* Problem description *
Pictures stay out of this copy; please retype only the lines from the start of the records through the line with "Коремна на колене".
START Material supplied
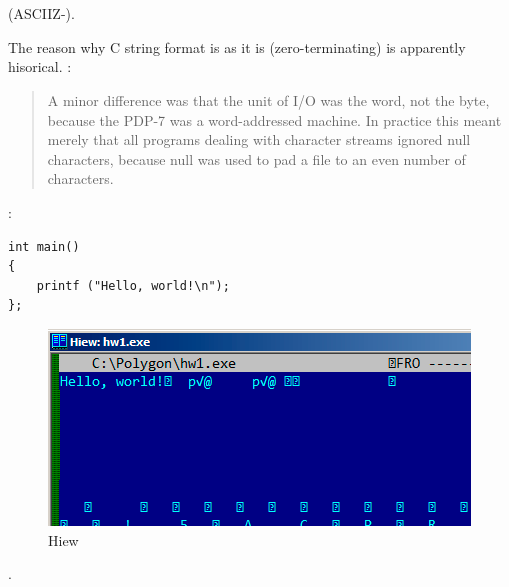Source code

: \section{}

\label{C_strings}
(\ac{ASCIIZ}-).

{The reason why C string format is as it is (zero-terminating) is apparently hisorical}.
 \cite{Ritchie79} :

\begin{framed}
\begin{quotation}
A minor difference was that the unit of I/O was the word, not the byte, because the PDP-7 was a word-addressed
machine. In practice this meant merely that all programs dealing with character streams ignored null
characters, because null was used to pad a file to an even number of characters.
\end{quotation}
\end{framed}

:

\begin{lstlisting}
int main()
{
	printf ("Hello, world!\n");
};
\end{lstlisting}

\begin{figure}[H]
\centering
\includegraphics[scale=0.66]{digging_into_code/strings/C-string.png}
\caption{Hiew}
\end{figure}

.

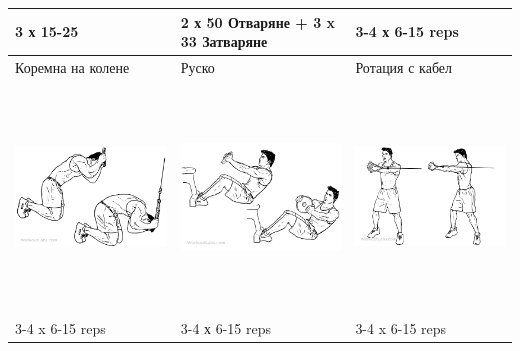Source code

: \documentclass{article}
\begin{document}
\begin{tabular}{ | m{5cm} | m{5cm} | m{5cm} | }
3 х 15-25  &  2 х 50 Отваряне + 3 x 33 Затваряне & 3-4 х 6-15 reps \\ 
\hline
 Коремна на колене & Руско & Ротация с кабел \\ 
\begin{minipage}{5cm} \includegraphics[width=\linewidth, height=60mm]{Kneeling_Cable_Crunch.png} \end{minipage} &
\begin{minipage}{5cm} \includegraphics[width=\linewidth, height=60mm]{Russian_Twist.png} \end{minipage} & 
\begin{minipage}{5cm} \includegraphics[width=\linewidth, height=60mm]{Cable_Core_Rotation.png} \end{minipage} \\
 3-4 x 6-15 reps & 3-4 х 6-15 reps & 3-4 x 6-15 reps \\ 
\hline
\end{tabular}
\end{document}
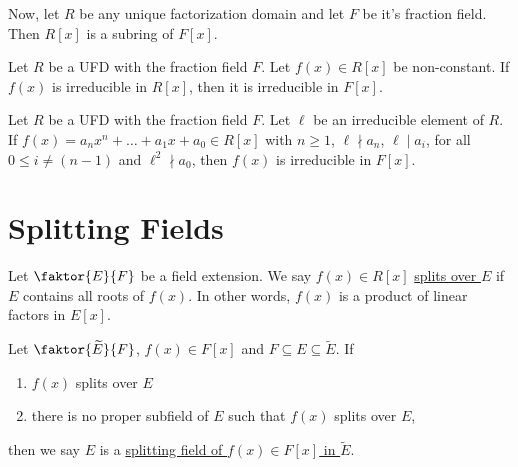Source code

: \documentclass[11pt]{article}
\newcommand{\quotient}[2]{\faktor{#1}{#2}}
\begin{document}
\sectionline
Now, let $R$ be any unique factorization domain and let $F$ be it's fraction
field. Then $R[x]$ is a subring of $F[x]$.
\begin{lemma*} 
Let $R$ be a UFD with the fraction field $F$. Let $f(x) \in R[x]$ be
non-constant. If $f(x)$ is irreducible in $R[x]$, then it is irreducible in
$F[x]$.
\end{lemma*}
\begin{theorem} 
Let $R$ be a UFD with the fraction field $F$. Let $\ell$ be an irreducible
element of $R$. If $f(x) = a_nx^n + \dots + a_1x + a_0 \in R[x]$ with $n \geq
1$, $\ell \nmid a_n$, $\ell \mid a_i$, for all $0 \leq i \neq (n-1)$ and
$\ell^2 \nmid a_0$, then $f(x)$ is irreducible in $F[x]$.
\end{theorem}

\pagebreak
\section{Splitting Fields}
\begin{definition}
Let $\quotient{E}{F}$ be a field extension. We say $f(x) \in R[x]$
\underline{splits over $E$} if $E$ contains all roots of $f(x)$. In other words,
$f(x)$ is a product of linear factors in $E[x]$.
\end{definition}
\begin{definition}
Let $\quotient{\tilde{E}}{F}$, $f(x) \in F[x]$ and $F \subseteq E \subseteq
\tilde E$. If
\begin{enumerate}
\item $f(x)$ splits over $E$
\item there is no proper subfield of $E$ such that $f(x)$ splits over $E$, 
\end{enumerate}
then
we say $E$ is a \underline{splitting field of $f(x) \in F[x]$ in $\tilde E$}.
\end{definition}
\end{document}
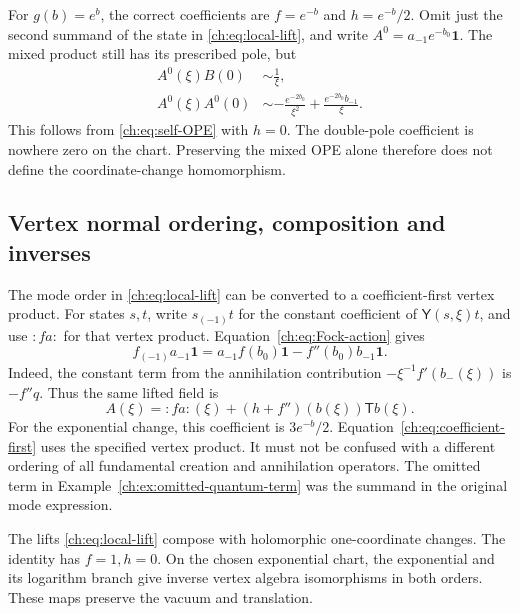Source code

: \begin{example}\label{ch:ex:omitted-quantum-term}
For $g(b)=e^b$, the correct coefficients are $f=e^{-b}$ and
$h=e^{-b}/2$.
Omit just the second summand of the state in
\eqref{ch:eq:local-lift}, and write $A^0=a_{-1}e^{-b_0}\mathbf1$.
The mixed product still has its prescribed pole, but
\begin{equation}\label{ch:eq:omitted-self-OPE}
 \begin{aligned}
 A^0(\xi)B(0)&\sim\frac1\xi,\\
 A^0(\xi)A^0(0)&\sim
       -\frac{e^{-2b_0}}{\xi^2}
       +\frac{e^{-2b_0}b_{-1}}\xi.
 \end{aligned}
\end{equation}
This follows from \eqref{ch:eq:self-OPE} with $h=0$.
The double-pole coefficient is nowhere zero on the chart.
Preserving the mixed OPE alone therefore does not define the
coordinate-change homomorphism.
\end{example}

\subsection{Vertex normal ordering, composition and inverses}

The mode order in \eqref{ch:eq:local-lift} can be converted
to a coefficient-first vertex product.
For states $s,t$, write $s_{(-1)}t$ for the constant coefficient
of $\mathsf Y(s,\xi)t$, and use $:f a:$ for that vertex product.
Equation~\eqref{ch:eq:Fock-action} gives
\begin{equation}\label{ch:eq:ordering-conversion}
       f_{(-1)}a_{-1}\mathbf1
         =a_{-1}f(b_0)\mathbf1-f''(b_0)b_{-1}\mathbf1.
\end{equation}
Indeed, the constant term from the annihilation contribution
$-\xi^{-1}f'(b_-(\xi))$ is $-f''q$.
Thus the same lifted field is
\begin{equation}\label{ch:eq:coefficient-first}
                 A(\xi)=:f a:(\xi)
                       +(h+f'')(b(\xi))\mathsf T b(\xi).
\end{equation}
For the exponential change, this coefficient is $3e^{-b}/2$.
Equation~\eqref{ch:eq:coefficient-first} uses the specified
vertex product. It must not be confused with a different
ordering of all fundamental creation and annihilation operators.
The omitted term in Example~\ref{ch:ex:omitted-quantum-term}
was the summand in the original mode expression.

\begin{proposition}\label{ch:prop:composition}
The lifts \eqref{ch:eq:local-lift} compose with holomorphic
one-coordinate changes. The identity has $f=1,h=0$.
On the chosen exponential chart, the exponential and its
logarithm branch give inverse vertex algebra isomorphisms in
both orders. These maps preserve the vacuum and translation.
\end{proposition}

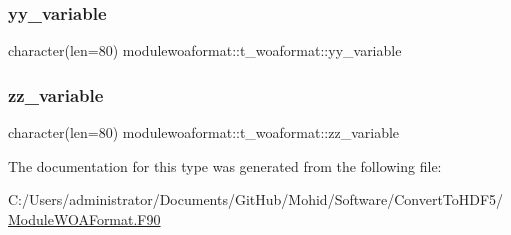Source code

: \subsubsection{\texorpdfstring{yy\+\_\+variable}{yy\_variable}}
{\footnotesize\ttfamily character(len=80) modulewoaformat\+::t\+\_\+woaformat\+::yy\+\_\+variable\hspace{0.3cm}{\ttfamily [private]}}

\mbox{\label{structmodulewoaformat_1_1t__woaformat_a627b1b6af50668b896791a4d9f6f460b}} 
\subsubsection{\texorpdfstring{zz\+\_\+variable}{zz\_variable}}
{\footnotesize\ttfamily character(len=80) modulewoaformat\+::t\+\_\+woaformat\+::zz\+\_\+variable\hspace{0.3cm}{\ttfamily [private]}}



The documentation for this type was generated from the following file\+:\begin{DoxyCompactItemize}
\item 
C\+:/\+Users/administrator/\+Documents/\+Git\+Hub/\+Mohid/\+Software/\+Convert\+To\+H\+D\+F5/\mbox{\hyperlink{_module_w_o_a_format_8_f90}{Module\+W\+O\+A\+Format.\+F90}}\end{DoxyCompactItemize}
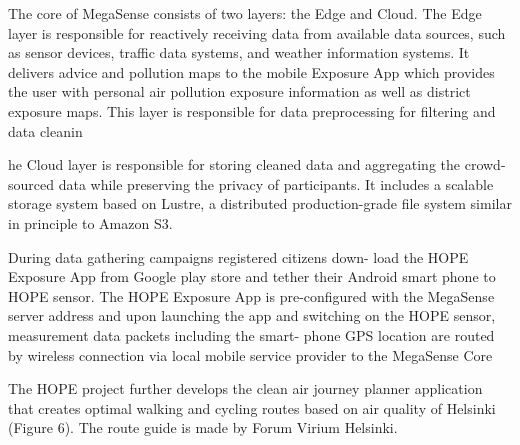 		The core of MegaSense consists of two layers: the Edge and
		Cloud. The Edge layer is responsible for reactively receiving
		data from available data sources, such as sensor devices,
		traffic data systems, and weather information systems. It
		delivers advice and pollution maps to the mobile Exposure App
		which provides the user with personal air pollution exposure
		information as well as district exposure maps.
		This layer is responsible for data preprocessing for filtering
		and data cleanin
		
		he Cloud layer is responsible for storing cleaned data
		and aggregating the crowd-sourced data while preserving the
		privacy of participants. It includes a scalable storage system
		based on Lustre, a distributed production-grade file system
		similar in principle to Amazon S3.
		
		During data gathering campaigns registered citizens down-
		load the HOPE Exposure App from Google play store and
		tether their Android smart phone to HOPE sensor. The HOPE
		Exposure App is pre-configured with the MegaSense server
		address and upon launching the app and switching on the
		HOPE sensor, measurement data packets including the smart-
		phone GPS location are routed by wireless connection via local
		mobile service provider to the MegaSense Core
		
		The HOPE project further develops the clean air journey
		planner application that creates optimal walking and cycling
		routes based on air quality of Helsinki (Figure 6). The route
		guide is made by Forum Virium Helsinki.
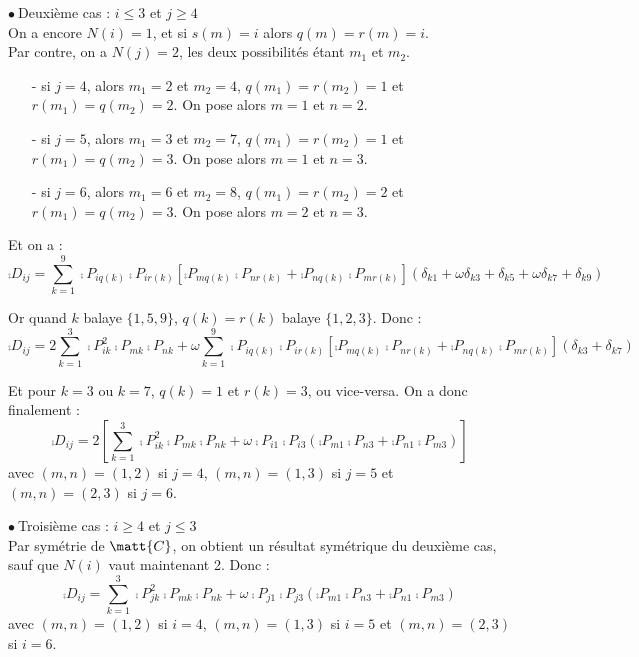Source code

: \vspace{1cm}
$\bullet\ ${\sc Deuxi\`eme cas} : $i\leqslant 3$ et $j\geqslant 4$\\
On a encore $N(i)=1$, et si $s(m)=i$ alors $q(m)=r(m)=i$.\\
Par contre, on a $N(j)=2$, les deux possibilit\'es \'etant $m_1$ et $m_2$.\\
\begin{itemize}
\item[-] si $j=4$, alors $m_1=2$ et $m_2=4$,
$q(m_1)=r(m_2)=1$ et $r(m_1)=q(m_2)=2$. On pose alors
$m=1$ et $n=2$.

\item[-] si $j=5$, alors $m_1=3$ et $m_2=7$,
$q(m_1)=r(m_2)=1$ et $r(m_1)=q(m_2)=3$. On pose alors
$m=1$ et $n=3$.

\item[-] si $j=6$, alors $m_1=6$ et $m_2=8$,
$q(m_1)=r(m_2)=2$ et $r(m_1)=q(m_2)=3$. On pose alors
$m=2$ et $n=3$.
\end{itemize}

Et on a :
\begin{equation}
\comp{D}_{ij}=\sum_{k=1}^9
\comp{P}_{iq(k)}\comp{P}_{ir(k)}\left[
\comp{P}_{mq(k)}\comp{P}_{nr(k)}+\comp{P}_{nq(k)}\comp{P}_{mr(k)}\right]
(\delta_{k1}+\omega\delta_{k3}+\delta_{k5}+\omega\delta_{k7}+\delta_{k9})
\end{equation}

Or quand $k$ balaye $\{1,5,9\}$, $q(k)=r(k)$ balaye $\{1,2,3\}$. Donc :
\begin{equation}
\comp{D}_{ij}=2\sum_{k=1}^3
\comp{P}_{ik}^2\comp{P}_{mk}\comp{P}_{nk}
+\omega\sum_{k=1}^9
\comp{P}_{iq(k)}\comp{P}_{ir(k)}\left[
\comp{P}_{mq(k)}\comp{P}_{nr(k)}+\comp{P}_{nq(k)}\comp{P}_{mr(k)}\right]
(\delta_{k3}+\delta_{k7})
\end{equation}

Et pour $k=3$ ou $k=7$, $q(k)=1$ et $r(k)=3$, ou vice-versa. On a donc
finalement :
\begin{equation}
\comp{D}_{ij}=2\left[\sum_{k=1}^3
\comp{P}_{ik}^2\comp{P}_{mk}\comp{P}_{nk}
+\omega\comp{P}_{i1}\comp{P}_{i3}\left(
\comp{P}_{m1}\comp{P}_{n3}+\comp{P}_{n1}\comp{P}_{m3}\right)
\right]
\end{equation}
avec $(m,n)=(1,2)$ si $j=4$, $(m,n)=(1,3)$ si $j=5$ et $(m,n)=(2,3)$ si
$j=6$.

\vspace{1cm}
$\bullet\ ${\sc Troisi\`eme cas} : $i\geqslant 4$ et $j\leqslant 3$\\
Par sym\'etrie de $\matt{C}$, on obtient un r\'esultat sym\'etrique du
deuxi\`eme cas, sauf que $N(i)$ vaut maintenant 2. Donc :
\begin{equation}
\comp{D}_{ij}=\sum_{k=1}^3
\comp{P}_{jk}^2\comp{P}_{mk}\comp{P}_{nk}
+\omega\comp{P}_{j1}\comp{P}_{j3}\left(
\comp{P}_{m1}\comp{P}_{n3}+\comp{P}_{n1}\comp{P}_{m3}\right)
\end{equation}
avec $(m,n)=(1,2)$ si $i=4$, $(m,n)=(1,3)$ si $i=5$ et $(m,n)=(2,3)$ si
$i=6$.

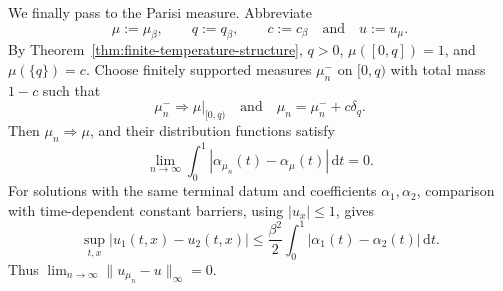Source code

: \documentclass[10pt]{amsart}
\theoremstyle{definition}
\theoremstyle{remark}
\numberwithin{equation}{section}
\newcommand{\1}{\mathbf 1}
\newcommand{\dd}{\,\mathrm d}
\begin{document}
We finally pass to the Parisi measure.  Abbreviate
\begin{equation*}
 \mu:=\mu_\beta,\qquad q:=q_\beta,\qquad c:=c_\beta
 \quad\text{and}\quad u:=u_\mu.
\end{equation*}
By Theorem~\ref{thm:finite-temperature-structure}, $q>0$, $\mu([0,q])=1$, and $\mu(\{q\})=c$.  Choose finitely supported measures $\mu_n^-$ on $[0,q)$ with total mass $1-c$ such that
\begin{equation*}
 \mu_n^-\Longrightarrow\mu|_{[0,q)}
 \quad\text{and}\quad \mu_n=\mu_n^-+c\delta_q.
\end{equation*}
Then $\mu_n\Longrightarrow\mu$, and their distribution functions satisfy
\begin{equation}
 \lim_{n\to\infty}\int_0^1|\alpha_{\mu_n}(t)
 -\alpha_\mu(t)|\dd t=0.
 \label{eq:app-ft-alpha-approximation}
\end{equation}
For solutions with the same terminal datum and coefficients $\alpha_1,\alpha_2$, comparison with time-dependent constant barriers, using $|u_x|\leq1$, gives
\begin{equation}
 \sup_{t,x}|u_1(t,x)-u_2(t,x)|
 \leq\frac{\beta^2}{2}
 \int_0^1|\alpha_1(t)-\alpha_2(t)|\dd t.
 \label{eq:app-ft-PDE-stability}
\end{equation}
Thus $\lim_{n\to\infty}\|u_{\mu_n}-u\|_\infty=0$.
\end{document}
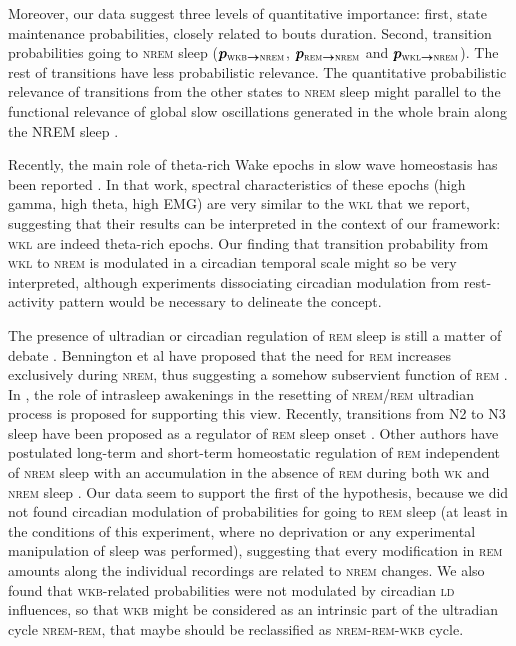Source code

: \documentclass[10pt,letterpaper]{article}
\def\REM/{\textsc{rem}}
\def\NREM/{\textsc{nrem}}
\def\WK/{\textsc{wk}}
\def\WKL/{\textsc{wkl}}
\def\WKB/{\textsc{wkb}}
\def\LD/{\textsc{ld}}
\newcommand{\pp}[2]{\bm{p_{#1 \rightarrow #2}}}
\begin{document}
Moreover, our data suggest three levels of quantitative importance: first,  state maintenance probabilities, closely related to bouts duration. Second,  transition probabilities going to \NREM/ sleep ($\pp{\WKB/}{\NREM/}$, $\pp{\REM/}{\NREM/}$ and $\pp{\WKL/}{\NREM/}$). The rest of transitions have  less probabilistic relevance. The quantitative probabilistic relevance  of transitions  from the other states to \NREM/ sleep  might parallel to the functional relevance of global slow oscillations generated in the whole brain along the NREM sleep \cite{Steriade2003}. 

Recently, the main role of theta-rich Wake epochs in slow wave homeostasis has been reported \cite{vassalli2017hypocretin}. In that work, spectral characteristics of these epochs (high gamma, high theta, high EMG) are very similar to the \WKL/ that we report, suggesting that their results can be interpreted in the context of our framework: \WKL/ are indeed  theta-rich epochs. Our finding that transition probability from \WKL/ to \NREM/ is modulated in a circadian temporal scale might so be very interpreted, although experiments dissociating circadian modulation from rest-activity pattern would be necessary to delineate the concept. 



The presence of ultradian or circadian regulation of \REM/ sleep is still a matter of debate \cite{le2013theories}. Bennington et al have proposed that the need for \REM/ increases exclusively during \NREM/, thus suggesting a somehow subservient function of \REM/ \cite{Benington1994}. In \cite{Groezinger2002},  the role of intrasleep awakenings in the resetting of \NREM//\REM/ ultradian process is proposed for supporting this view. Recently, transitions from N2 to N3 sleep have been proposed as  a regulator of \REM/ sleep onset \cite{kishi2011nrem}. Other authors have postulated long-term and short-term homeostatic regulation of \REM/ independent of \NREM/ sleep with an accumulation in the absence of \REM/ during both \WK/ and \NREM/ sleep \cite{ocampo2002short}. Our data seem to support the first of the hypothesis, because  we did not found circadian modulation of probabilities for going to \REM/ sleep  (at least in the conditions of this experiment, where no deprivation or any experimental manipulation of sleep was performed), suggesting that every modification in \REM/ amounts along the individual recordings are related to \NREM/ changes. We also found that \WKB/-related probabilities were not modulated by circadian \LD/ influences, so that \WKB/ might be considered as an intrinsic part of the ultradian cycle \NREM/-\REM/, that maybe should be reclassified as \NREM/-\REM/-\WKB/ cycle. 
\end{document}
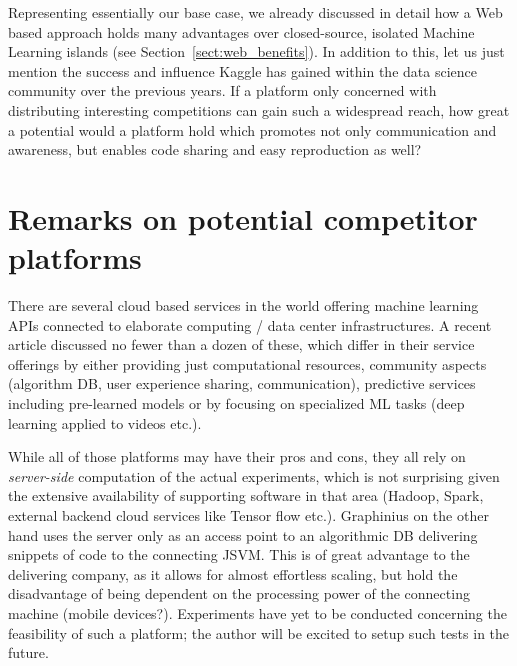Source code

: 	Representing essentially our base case, we already discussed in detail how a Web based approach holds many advantages over closed-source, isolated Machine Learning islands (see Section~\ref{sect:web_benefits}). In addition to this, let us just mention the success and influence Kaggle has gained within the data science community over the previous years. If a platform only concerned with distributing interesting competitions can gain such a widespread reach, how great a potential would a platform hold which promotes not only communication and awareness, but enables code sharing and easy reproduction as well?


\section{Remarks on potential competitor platforms}
\label{sect:potential_competitors}

	There are several cloud based services in the world offering machine learning APIs connected to elaborate computing / data center infrastructures. A recent article \cite{MLaaSTop10} discussed no fewer than a dozen of these, which differ in their service offerings by either providing just computational resources, community aspects (algorithm DB, user experience sharing, communication), predictive services including pre-learned models or by focusing on specialized ML tasks (deep learning applied to videos etc.).
	
	While all of those platforms may have their pros and cons, they all rely on \textit{server-side} computation of the actual experiments, which is not surprising given the extensive availability of supporting software in that area (Hadoop, Spark, external backend cloud services like Tensor flow etc.). Graphinius on the other hand uses the server only as an access point to an algorithmic DB delivering snippets of code to the connecting JSVM. This is of great advantage to the delivering company, as it allows for almost effortless scaling, but hold the disadvantage of being dependent on the processing power of the connecting machine (mobile devices?). Experiments have yet to be conducted concerning the feasibility of such a platform; the author will be excited to setup such tests in the future.
	
	
	
	
	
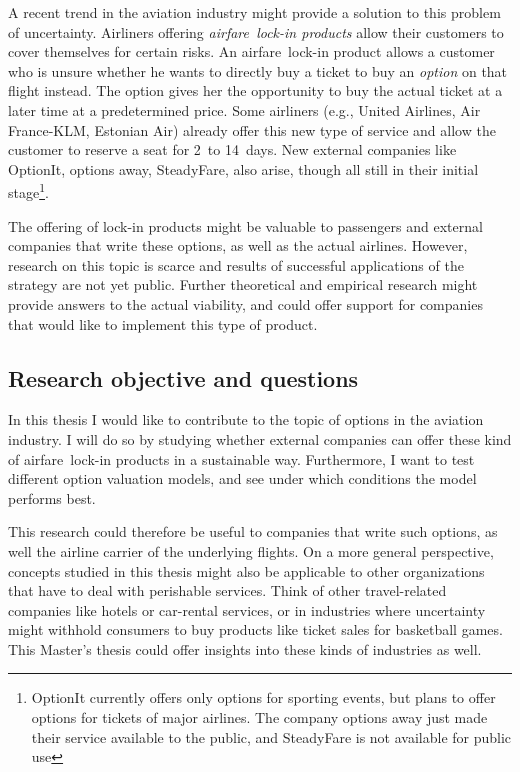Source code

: A recent trend in the aviation industry might provide a solution to this problem of uncertainty. Airliners offering \emph{airfare~lock-in products} allow their customers to cover themselves for certain risks. An airfare~lock-in product allows a customer who is unsure whether he wants to directly buy a ticket to buy an \emph{option} on that flight instead. The option gives her the opportunity to buy the actual ticket at a later time at a predetermined price. Some airliners (e.g., United Airlines, Air France-KLM, Estonian Air) already offer this new type of service and allow the customer to reserve a seat for 2~to 14~days. New external companies like OptionIt, options away, SteadyFare, also arise, though all still in their initial stage\footnote{OptionIt currently offers only options for sporting events, but plans to offer options for tickets of major airlines. The company options away just made their service available to the public, and SteadyFare is not available for public use}.

The offering of lock-in products might be valuable to passengers and external companies that write these options, as well as the actual airlines. However, research on this topic is scarce and results of successful applications of the strategy are not yet public. Further theoretical and empirical research might provide answers to the actual viability, and could offer support for companies that would like to implement this type of product.

\subsection{Research objective and questions}
In this thesis I would like to contribute to the topic of options in the aviation industry. I will do so by studying whether external companies can offer these kind of airfare~lock-in products in a sustainable way. Furthermore, I want to test different option valuation models, and see under which conditions the model performs best.

This research could therefore be useful to companies that write such options, as well the airline carrier of the underlying flights. On a more general perspective, concepts studied in this thesis might also be applicable to other organizations that have to deal with perishable services. Think of other travel-related companies like hotels or car-rental services, or in industries where uncertainty might withhold consumers to buy products like ticket sales for basketball games. This Master's thesis could offer insights into these kinds of industries as well.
END Material supplied
* Response *
Source code

: \section{}

\label{C_strings}
(\ac{ASCIIZ}-).

{The reason why C string format is as it is (zero-terminating) is apparently hisorical}.
 \cite{Ritchie79} :

\begin{framed}
\begin{quotation}
A minor difference was that the unit of I/O was the word, not the byte, because the PDP-7 was a word-addressed
machine. In practice this meant merely that all programs dealing with character streams ignored null
characters, because null was used to pad a file to an even number of characters.
\end{quotation}
\end{framed}

:

\begin{lstlisting}
int main()
{
	printf ("Hello, world!\n");
};
\end{lstlisting}

\begin{figure}[H]
\centering
\includegraphics[scale=0.66]{digging_into_code/strings/C-string.png}
\caption{Hiew}
\end{figure}

.

Source code

: \documentclass{article}
\begin{document}
\begin{tabular}{ | m{5cm} | m{5cm} | m{5cm} | }
3 х 15-25  &  2 х 50 Отваряне + 3 x 33 Затваряне & 3-4 х 6-15 reps \\ 
\hline
 Коремна на колене & Руско & Ротация с кабел \\ 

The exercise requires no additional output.